__Exercise requirements__.
An exact copy of the lines from the top of the data through the line with "1. 쿠폰을 사용할 수 있나?" is what you should give, with no pictures in it.
** Materials provided follows **
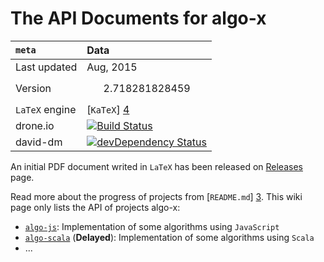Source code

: The API Documents for algo-x
======
`meta` | Data
:----|:-------
Last updated | Aug, 2015
Version | $$2.718281828459$$
`LaTeX` engine | [`KaTeX`] [4]
drone.io | [![Build Status](https://drone.io/github.com/scotv/algo-wiki/status.png)](https://drone.io/github.com/scotv/algo-wiki/latest)
david-dm | [![devDependency Status](https://david-dm.org/scotv/algo-wiki/dev-status.png)](https://david-dm.org/scotv/algo-wiki#info=devDependencies)


An initial PDF document writed in `LaTeX` has been released on 
[Releases](https://github.com/scotv/algo-wiki/releases) page.

Read more about the progress of projects from [`README.md`] [3]. 
This wiki page only lists the API of projects algo-x:

*  [`algo-js`](https://github.com/scotv/algo-js): Implementation of some algorithms using `JavaScript`
*  [`algo-scala`](https://github.com/scotv/algo-scala) (__Delayed__): Implementation of some algorithms using `Scala`
*  ...

[1]: https://github.com/scotv/algo-js		"Algo-js"
[2]: https://github.com/scotv/algo-scala	"Algo-scala"
[3]: https://github.com/scotv/algo-js/blob/master/README.md "README.md"
[4]: https://khan.github.io/KaTeX/ "KaTeX"
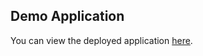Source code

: ## Demo Application

You can view the deployed application [here]([https://vue-parfume.vercel.app/]).





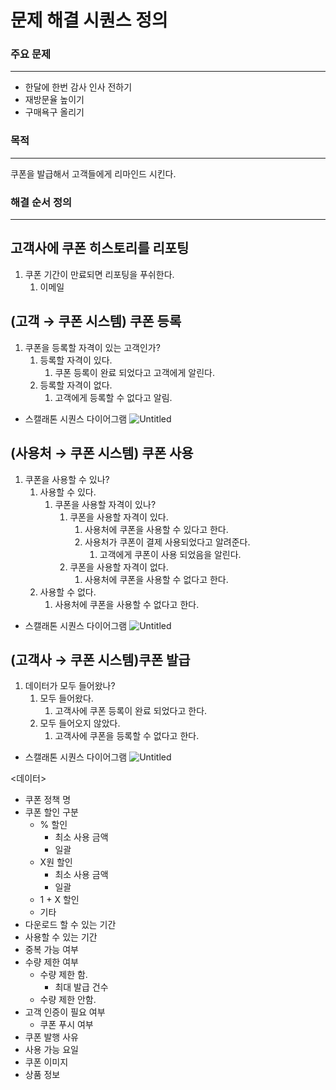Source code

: # 문제 해결 시퀀스 정의

### 주요 문제

---

- 한달에 한번 감사 인사 전하기
- 재방문율 높이기
- 구매욕구 올리기

### 목적

---

쿠폰을 발급해서 고객들에게 리마인드 시킨다.

### 해결 순서 정의

---


## 고객사에 쿠폰 히스토리를 리포팅
1. 쿠폰 기간이 만료되면 리포팅을 푸쉬한다.
   1. 이메일

## (고객 → 쿠폰 시스템) 쿠폰 등록
1. 쿠폰을 등록할 자격이 있는 고객인가?
    1. 등록할 자격이 있다.
        1. 쿠폰 등록이 완료 되었다고 고객에게 알린다.
    2. 등록할 자격이 없다.
        1. 고객에게 등록할 수 없다고 알림.
- 스캘래톤 시퀀스 다이어그램
  ![Untitled](https://user-images.githubusercontent.com/48946398/226094470-c5a1bad4-88d1-44ed-b077-0ab78ee99b65.png)

## (사용처 →  쿠폰 시스템) 쿠폰 사용
1. 쿠폰을 사용할 수 있나?
    1. 사용할 수 있다.
        1. 쿠폰을 사용할 자격이 있나?
            1. 쿠폰을 사용할 자격이 있다.
                1. 사용처에 쿠폰을 사용할 수 있다고 한다.
                2. 사용처가 쿠폰이 결제 사용되었다고 알려준다.
                    1. 고객에게 쿠폰이 사용 되었음을 알린다.
             2. 쿠폰을 사용할 자격이 없다.
                1. 사용처에 쿠폰을 사용할 수 없다고 한다.
    2. 사용할 수 없다.
        1. 사용처에 쿠폰을 사용할 수 없다고 한다.
- 스캘래톤 시퀀스 다이어그램
![Untitled](https://user-images.githubusercontent.com/48946398/226094569-c3390b5d-d612-452d-aede-5b178bc9a979.png)

## (고객사 → 쿠폰 시스템)쿠폰 발급
1. 데이터가 모두 들어왔나?
    1. 모두 들어왔다.
        1. 고객사에 쿠폰 등록이 완료 되었다고 한다.
    2. 모두 들어오지 않았다.
        1. 고객사에 쿠폰을 등록할 수 없다고 한다.
- 스캘래톤 시퀀스 다이어그램
![Untitled](https://user-images.githubusercontent.com/48946398/226095173-0f33aaac-d093-4531-9bfb-3223ae470932.png)

<데이터>
- 쿠폰 정책 명
- 쿠폰 할인 구분
    - % 할인
        - 최소 사용 금액
        - 일괄
    - X원 할인
        - 최소 사용 금액
        - 일괄
    - 1 + X 할인
    - 기타
- 다운로드 할 수 있는 기간
- 사용할 수 있는 기간
- 중복 가능 여부
- 수량 제한 여부
    - 수량 제한 함.
        - 최대 발급 건수
    - 수량 제한 안함.
- 고객 인증이 필요 여부
    - 쿠폰 푸시 여부
- 쿠폰 발행 사유
- 사용 가능 요일
- 쿠폰 이미지
- 상품 정보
** End of Materials provided **
__Response area__.
Source code

: The API Documents for algo-x
======
`meta` | Data
:----|:-------
Last updated | Aug, 2015
Version | $$2.718281828459$$
`LaTeX` engine | [`KaTeX`] [4]
drone.io | [![Build Status](https://drone.io/github.com/scotv/algo-wiki/status.png)](https://drone.io/github.com/scotv/algo-wiki/latest)
david-dm | [![devDependency Status](https://david-dm.org/scotv/algo-wiki/dev-status.png)](https://david-dm.org/scotv/algo-wiki#info=devDependencies)


An initial PDF document writed in `LaTeX` has been released on 
[Releases](https://github.com/scotv/algo-wiki/releases) page.

Read more about the progress of projects from [`README.md`] [3]. 
This wiki page only lists the API of projects algo-x:

*  [`algo-js`](https://github.com/scotv/algo-js): Implementation of some algorithms using `JavaScript`
*  [`algo-scala`](https://github.com/scotv/algo-scala) (__Delayed__): Implementation of some algorithms using `Scala`
*  ...

[1]: https://github.com/scotv/algo-js		"Algo-js"
[2]: https://github.com/scotv/algo-scala	"Algo-scala"
[3]: https://github.com/scotv/algo-js/blob/master/README.md "README.md"
[4]: https://khan.github.io/KaTeX/ "KaTeX"
Source code

: ## Demo Application

You can view the deployed application [here]([https://vue-parfume.vercel.app/]).





Source code

: # 문제 해결 시퀀스 정의

### 주요 문제

---

- 한달에 한번 감사 인사 전하기
- 재방문율 높이기
- 구매욕구 올리기

### 목적

---

쿠폰을 발급해서 고객들에게 리마인드 시킨다.

### 해결 순서 정의

---


## 고객사에 쿠폰 히스토리를 리포팅
1. 쿠폰 기간이 만료되면 리포팅을 푸쉬한다.
   1. 이메일

## (고객 → 쿠폰 시스템) 쿠폰 등록
1. 쿠폰을 등록할 자격이 있는 고객인가?
    1. 등록할 자격이 있다.
        1. 쿠폰 등록이 완료 되었다고 고객에게 알린다.
    2. 등록할 자격이 없다.
        1. 고객에게 등록할 수 없다고 알림.
- 스캘래톤 시퀀스 다이어그램
  ![Untitled](https://user-images.githubusercontent.com/48946398/226094470-c5a1bad4-88d1-44ed-b077-0ab78ee99b65.png)

## (사용처 →  쿠폰 시스템) 쿠폰 사용
1. 쿠폰을 사용할 수 있나?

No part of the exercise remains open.